Billigen bedeutet das ausdrückliche oder konkludente, d.h. durch schlüssiges Handeln zum Ausdruck gebrachte, Gutheißen der betreffenden Handlung. Dies ist der Fall, wenn der Täter die Gewalttaten als richtig, akzeptabel oder notwendig hinstellt, sich hinter die Willkürmaßnahmen stellt oder seine zustimmende Befriedigung äußert.

Unter Leugnen ist das Bestreiten, Inabredestellen oder Verneinen einer historischen Tatsache in Bezug auf ein entsprechendes Völkerrechtsverbrechen zu verstehen. Als Tatsache muss es insoweit unumstritten feststehen. Das Bezweifeln oder Infragestellen einer Tatsache reicht ebenfalls nicht aus. 

Ein Verharmlosen ist gegeben, wenn der Täter das betreffende Geschehen in tatsächlicher Hinsicht herunterspielt, beschönigt, in seinem wahren Gewicht verschleiert oder in seinem Unwertgehalt bagatellisiert bzw. relativiert. Es kann sich also insbesondere sowohl um ein quantitatives als auch um ein qualitatives Abwerten handeln. Ein „Herunterrechnen“ der Opferzahlen reicht ebenso aus wie sonstige Formen des Relativierens oder Bagatellisierens.

Welche Strafe droht jemandem, der eine Strafanzeige wegen Volksverhetzung erhält? 

Innerhalb des Straftatbestandes des § 130 StGB gibt es je nachdem, welcher Absatz tatbestandlich verwirklicht ist, entsprechende Abstufungen in Bezug auf den angegebenen gesetzlichen Strafrahmen. 

In Absatz 1 wird eine Freiheitsstrafe von drei Monaten bis zu fünf Jahren angedroht. 

Mit Freiheitsstrafe bis zu drei Jahren oder mit Geldstrafe werden Vergehen nach Absatz 2 bestraft. 

Absatz 3 sieht eine Freiheitsstrafe bis zu fünf Jahren oder mit Geldstrafe vor. 

Eine Ahndung mit Freiheitsstrafe bis zu drei Jahren oder mit Geldstrafe ist in Absatz 4 vorgesehen.

Als Strafandrohung sieht die neue Vorschrift in Abs. 5 Freiheitsstrafe bis zu drei Jahre oder Geldstrafe vor. 

Trotz vergleichbarer Tathandlungen liegt die Obergrenze damit unterhalb des in § 130 Absatz 3 StGB vorgesehenen Höchstmaßes von fünf Jahren Freiheitsstrafe oder Geldstrafe.
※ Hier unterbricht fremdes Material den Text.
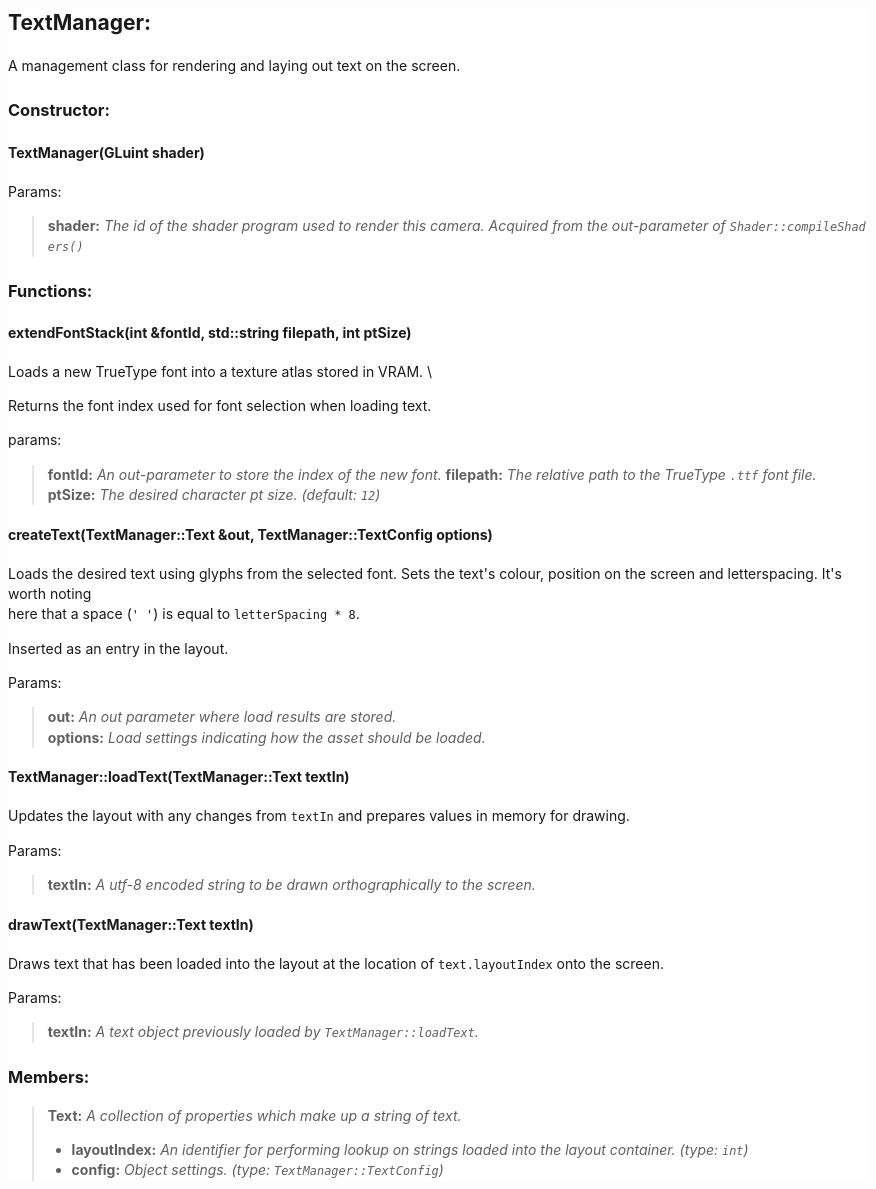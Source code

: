## TextManager:
A management class for rendering and laying out text on the screen.

### Constructor:
#### TextManager(GLuint shader)

Params:
> **shader:** *The id of the shader program used to render this camera. Acquired from the out-parameter of `Shader::compileShaders()`*

### Functions:
#### extendFontStack(int &fontId, std::string filepath, int ptSize)
Loads a new TrueType font into a texture atlas stored in VRAM. \

Returns the font index used for font selection when loading text.

params:
> **fontId:** *An out-parameter to store the index of the new font.*
> **filepath:** *The relative path to the TrueType `.ttf` font file.* \
> **ptSize:** *The desired character pt size. (default: `12`)*

#### createText(TextManager::Text &out, TextManager::TextConfig options)
Loads the desired text using glyphs from the selected font. Sets the text's colour, position on the screen and letterspacing. It's worth noting \
here that a space (`' '`) is equal to `letterSpacing * 8`.

Inserted as an entry in the layout.

Params:
> **out:** *An out parameter where load results are stored.* \
> **options:** *Load settings indicating how the asset should be loaded.*

#### TextManager::loadText(TextManager::Text textIn)
Updates the layout with any changes from `textIn` and prepares values in memory for drawing.

Params:
> **textIn:** *A utf-8 encoded string to be drawn orthographically to the screen.*

#### drawText(TextManager::Text textIn)
Draws text that has been loaded into the layout at the location of `text.layoutIndex` onto the screen.

Params:
> **textIn:** *A text object previously loaded by `TextManager::loadText`.*

### Members:
> **Text:** *A collection of properties which make up a string of text.*
>   - **layoutIndex:** *An identifier for performing lookup on strings loaded into the layout container. (type: `int`)*
>   - **config:** *Object settings. (type: `TextManager::TextConfig`)*
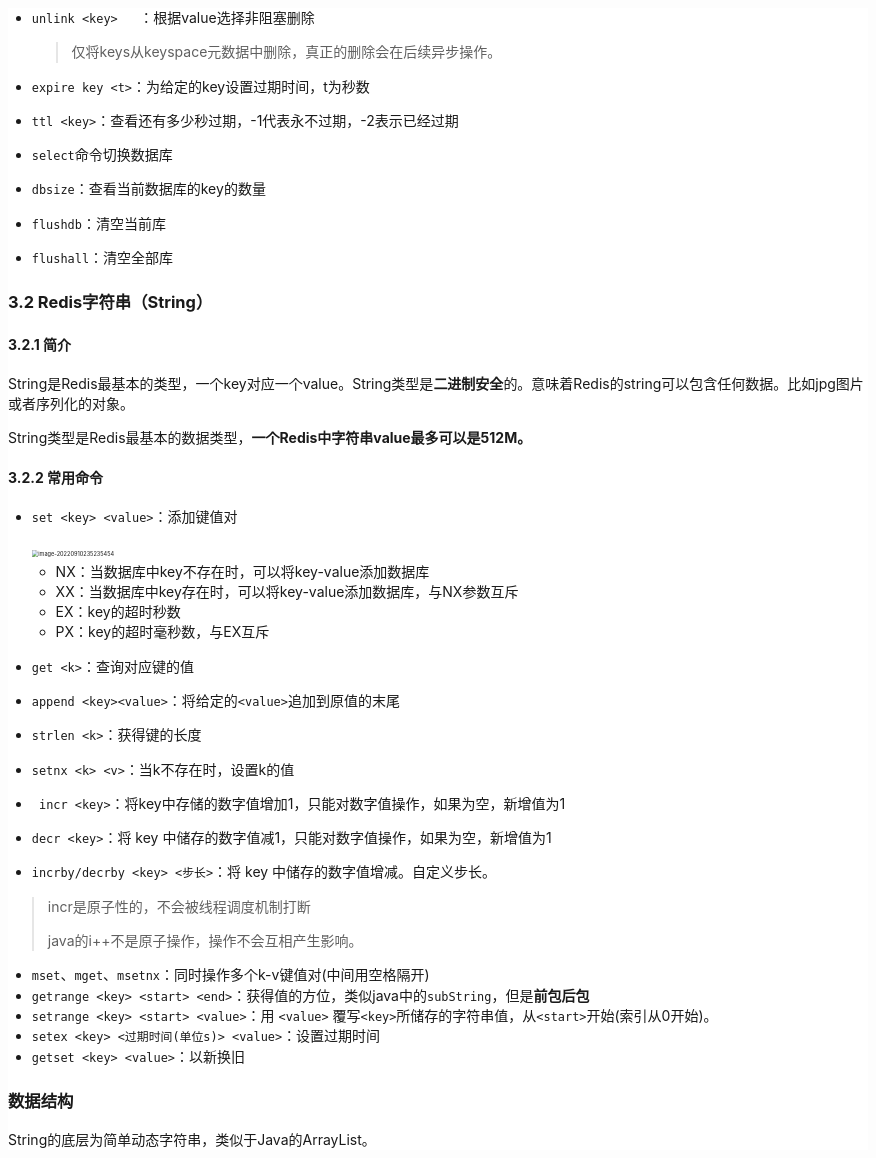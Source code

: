 -   `unlink <key>	`：根据value选择非阻塞删除

    >   仅将keys从keyspace元数据中删除，真正的删除会在后续异步操作。
-   `expire key <t>`：为给定的key设置过期时间，t为秒数
-   `ttl <key>`：查看还有多少秒过期，-1代表永不过期，-2表示已经过期
-   `select`命令切换数据库
-   `dbsize`：查看当前数据库的key的数量
-   `flushdb`：清空当前库
-   `flushall`：清空全部库



### 3.2 Redis字符串（String）

#### 3.2.1 简介

String是Redis最基本的类型，一个key对应一个value。String类型是**二进制安全**的。意味着Redis的string可以包含任何数据。比如jpg图片或者序列化的对象。

String类型是Redis最基本的数据类型，**一个Redis中字符串value最多可以是512M。**

#### 3.2.2 常用命令

-   `set <key> <value>`：添加键值对

    <img src="https://raw.github.com/Missyesterday/picgo/main/picgo/image-20220910235235454.png" alt="image-20220910235235454" style="zoom:40%;" />

    -   NX：当数据库中key不存在时，可以将key-value添加数据库
    -   XX：当数据库中key存在时，可以将key-value添加数据库，与NX参数互斥
    -   EX：key的超时秒数
    -   PX：key的超时毫秒数，与EX互斥

-   `get <k>`：查询对应键的值

-   `append <key><value>`：将给定的`<value>`追加到原值的末尾

-   `strlen <k>`：获得键的长度

-   `setnx <k> <v>`：当k不存在时，设置k的值

-   ` incr <key>`：将key中存储的数字值增加1，只能对数字值操作，如果为空，新增值为1

-   `decr <key>`：将 key 中储存的数字值减1，只能对数字值操作，如果为空，新增值为1

-   `incrby/decrby <key> <步长>`：将 key 中储存的数字值增减。自定义步长。

>   incr是原子性的，不会被线程调度机制打断
>
>   java的i++不是原子操作，操作不会互相产生影响。

-   `mset`、`mget`、`msetnx`：同时操作多个k-v键值对(中间用空格隔开)
-   `getrange <key> <start> <end>`：获得值的方位，类似java中的`subString`，但是**前包后包**
-   `setrange <key> <start> <value>`：用 `<value>` 覆写`<key>`所储存的字符串值，从`<start>`开始(索引从0开始)。
-   `setex <key> <过期时间(单位s)> <value>`：设置过期时间
-   `getset <key> <value>`：以新换旧

###  数据结构

String的底层为简单动态字符串，类似于Java的ArrayList。
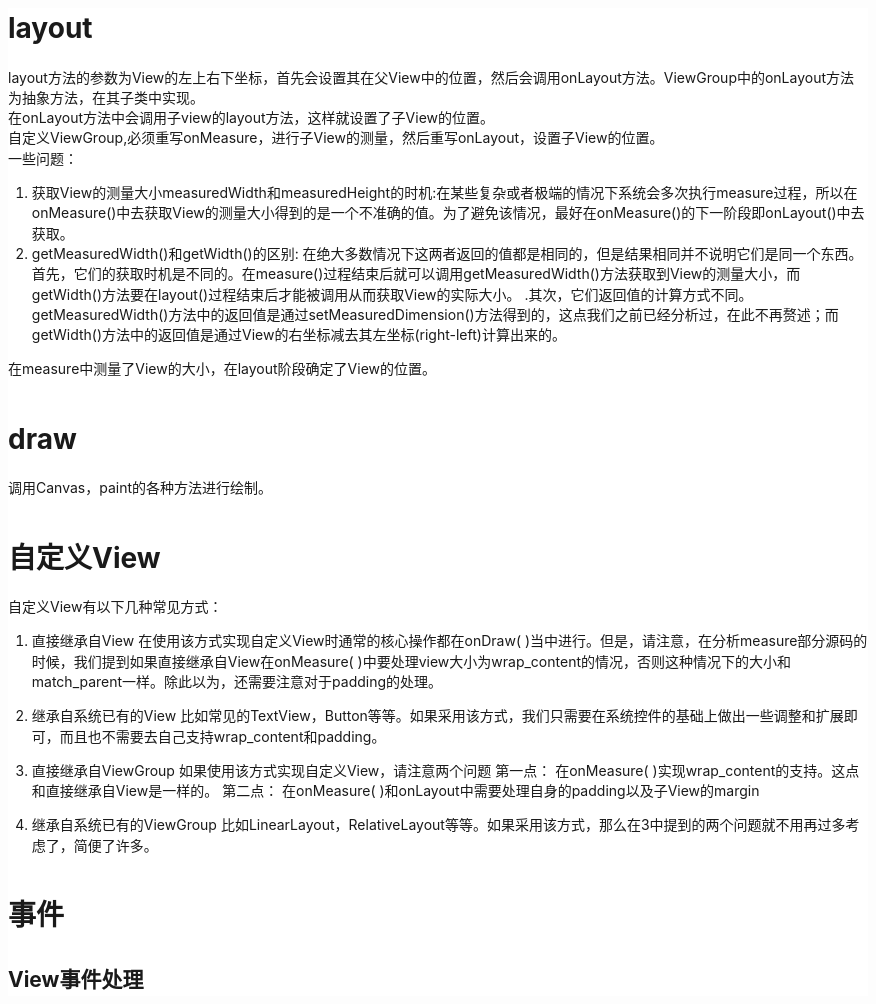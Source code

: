 
# layout 
layout方法的参数为View的左上右下坐标，首先会设置其在父View中的位置，然后会调用onLayout方法。ViewGroup中的onLayout方法为抽象方法，在其子类中实现。<br>
在onLayout方法中会调用子view的layout方法，这样就设置了子View的位置。<br>
自定义ViewGroup,必须重写onMeasure，进行子View的测量，然后重写onLayout，设置子View的位置。<br>
一些问题：<br>

1. 获取View的测量大小measuredWidth和measuredHeight的时机:在某些复杂或者极端的情况下系统会多次执行measure过程，所以在onMeasure()中去获取View的测量大小得到的是一个不准确的值。为了避免该情况，最好在onMeasure()的下一阶段即onLayout()中去获取。 
2. getMeasuredWidth()和getWidth()的区别: 在绝大多数情况下这两者返回的值都是相同的，但是结果相同并不说明它们是同一个东西。 首先，它们的获取时机是不同的。在measure()过程结束后就可以调用getMeasuredWidth()方法获取到View的测量大小，而getWidth()方法要在layout()过程结束后才能被调用从而获取View的实际大小。 .其次，它们返回值的计算方式不同。 getMeasuredWidth()方法中的返回值是通过setMeasuredDimension()方法得到的，这点我们之前已经分析过，在此不再赘述；而getWidth()方法中的返回值是通过View的右坐标减去其左坐标(right-left)计算出来的。 

在measure中测量了View的大小，在layout阶段确定了View的位置。 
# draw
调用Canvas，paint的各种方法进行绘制。

# 自定义View
自定义View有以下几种常见方式：

1. 直接继承自View 
在使用该方式实现自定义View时通常的核心操作都在onDraw( )当中进行。但是，请注意，在分析measure部分源码的时候，我们提到如果直接继承自View在onMeasure( )中要处理view大小为wrap_content的情况，否则这种情况下的大小和match_parent一样。除此以为，还需要注意对于padding的处理。

2. 继承自系统已有的View 
比如常见的TextView，Button等等。如果采用该方式，我们只需要在系统控件的基础上做出一些调整和扩展即可，而且也不需要去自己支持wrap_content和padding。

3. 直接继承自ViewGroup 
如果使用该方式实现自定义View，请注意两个问题 
第一点： 
在onMeasure( )实现wrap_content的支持。这点和直接继承自View是一样的。 
第二点： 
在onMeasure( )和onLayout中需要处理自身的padding以及子View的margin

4. 继承自系统已有的ViewGroup 
比如LinearLayout，RelativeLayout等等。如果采用该方式，那么在3中提到的两个问题就不用再过多考虑了，简便了许多。


# 事件
## View事件处理
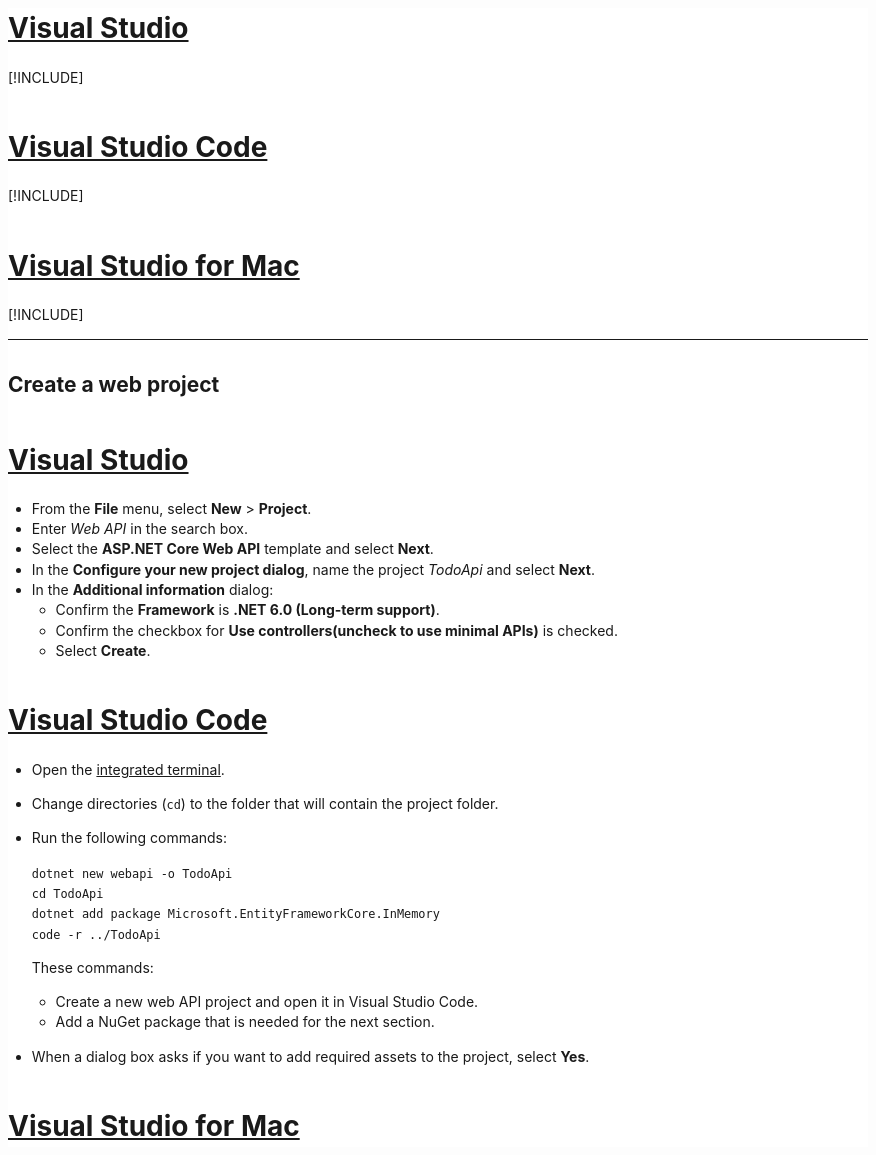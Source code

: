 # [Visual Studio](#tab/visual-studio)

[!INCLUDE[](~/includes/net-prereqs-vs-6.0.md)]

# [Visual Studio Code](#tab/visual-studio-code)

[!INCLUDE[](~/includes/net-prereqs-vsc-6.0.md)]

# [Visual Studio for Mac](#tab/visual-studio-mac)

[!INCLUDE[](~/includes/net-prereqs-mac-6.0.md)]

---

## Create a web project

# [Visual Studio](#tab/visual-studio)

* From the **File** menu, select **New** > **Project**.
* Enter *Web API* in the search box.
* Select the **ASP.NET Core Web API** template and select **Next**.
* In the **Configure your new project dialog**, name the project *TodoApi* and select **Next**.
* In the **Additional information** dialog:
  * Confirm the **Framework** is **.NET 6.0 (Long-term support)**.
  * Confirm the checkbox for **Use controllers(uncheck to use minimal APIs)** is checked.
  * Select **Create**.

# [Visual Studio Code](#tab/visual-studio-code)

* Open the [integrated terminal](https://code.visualstudio.com/docs/editor/integrated-terminal).
* Change directories (`cd`) to the folder that will contain the project folder.
* Run the following commands:

   ```dotnetcli
   dotnet new webapi -o TodoApi
   cd TodoApi
   dotnet add package Microsoft.EntityFrameworkCore.InMemory
   code -r ../TodoApi
   ```

  These commands:

  * Create a new web API project and open it in Visual Studio Code.
  * Add a NuGet package that is needed for the next section.

* When a dialog box asks if you want to add required assets to the project, select **Yes**.

# [Visual Studio for Mac](#tab/visual-studio-mac)
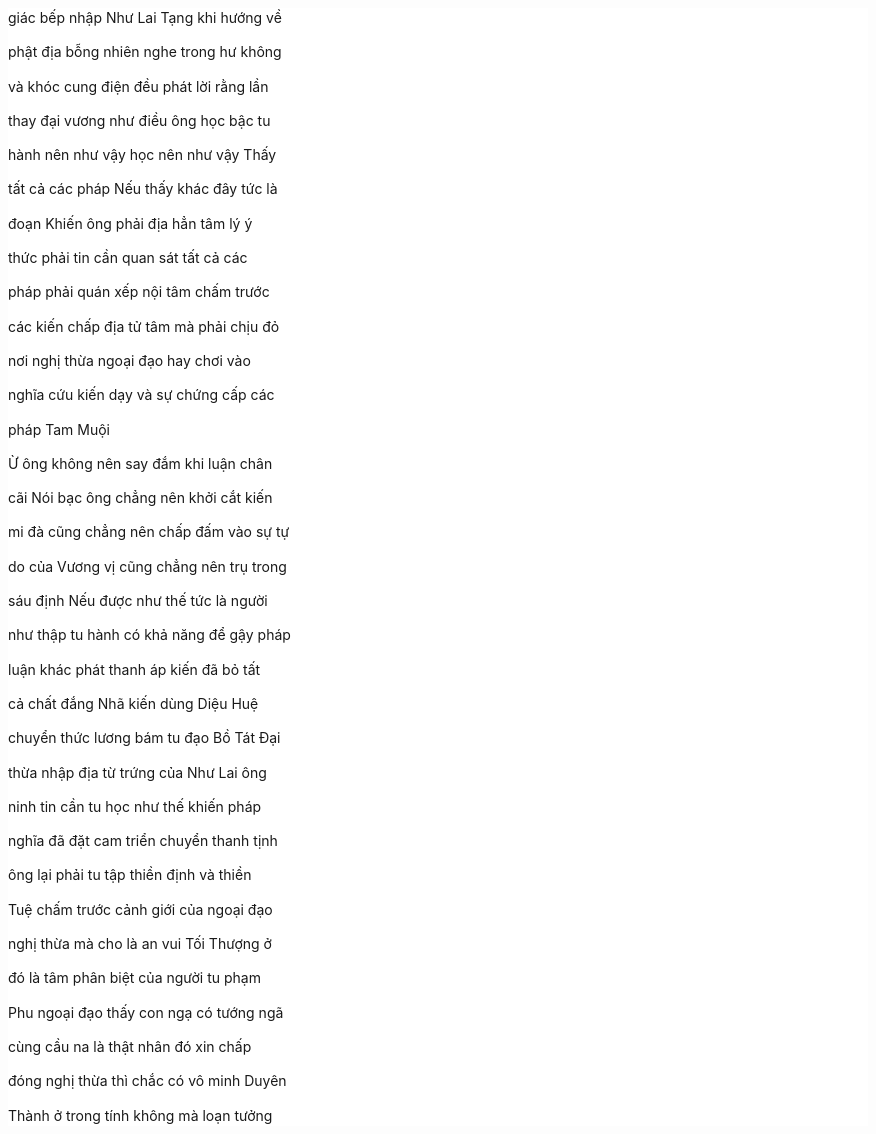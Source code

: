 giác bếp nhập Như Lai Tạng khi hướng về

phật địa bỗng nhiên nghe trong hư không

và khóc cung điện đều phát lời rằng lần

thay đại vương như điều ông học bậc tu

hành nên như vậy học nên như vậy Thấy

tất cả các pháp Nếu thấy khác đây tức là

đoạn Khiến ông phải địa hẳn tâm lý ý

thức phải tin cần quan sát tất cả các

pháp phải quán xếp nội tâm chấm trước

các kiến chấp địa tử tâm mà phải chịu đỏ

nơi nghị thừa ngoại đạo hay chơi vào

nghĩa cứu kiến dạy và sự chứng cấp các

pháp Tam Muội

Ừ ông không nên say đắm khi luận chân

cãi Nói bạc ông chẳng nên khởi cắt kiến

mi đà cũng chẳng nên chấp đấm vào sự tự

do của Vương vị cũng chẳng nên trụ trong

sáu định Nếu được như thế tức là người

như thập tu hành có khả năng để gậy pháp

luận khác phát thanh áp kiến đã bỏ tất

cả chất đắng Nhã kiến dùng Diệu Huệ

chuyển thức lương bám tu đạo Bồ Tát Đại

thừa nhập địa từ trứng của Như Lai ông

ninh tin cần tu học như thế khiến pháp

nghĩa đã đặt cam triển chuyển thanh tịnh

ông lại phải tu tập thiền định và thiền

Tuệ chấm trước cảnh giới của ngoại đạo

nghị thừa mà cho là an vui Tối Thượng ở

đó là tâm phân biệt của người tu phạm

Phu ngoại đạo thấy con ngạ có tướng ngã

cùng cầu na là thật nhân đó xin chấp

đóng nghị thừa thì chắc có vô minh Duyên

Thành ở trong tính không mà loạn tưởng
Diese Abstufung erscheint aus Sicht des Gesetzgebers geboten. Wegen der Einzigartigkeit des Holocausts müssten für dessen Billigung, Leugnung und Verharmlosung im Einzelfall höhere Strafen möglich sein als für vergleichbare Äußerungen betreffend andere Völkerrechtsverbrechen.

Herr Schmuck, vielen Dank für das Interview.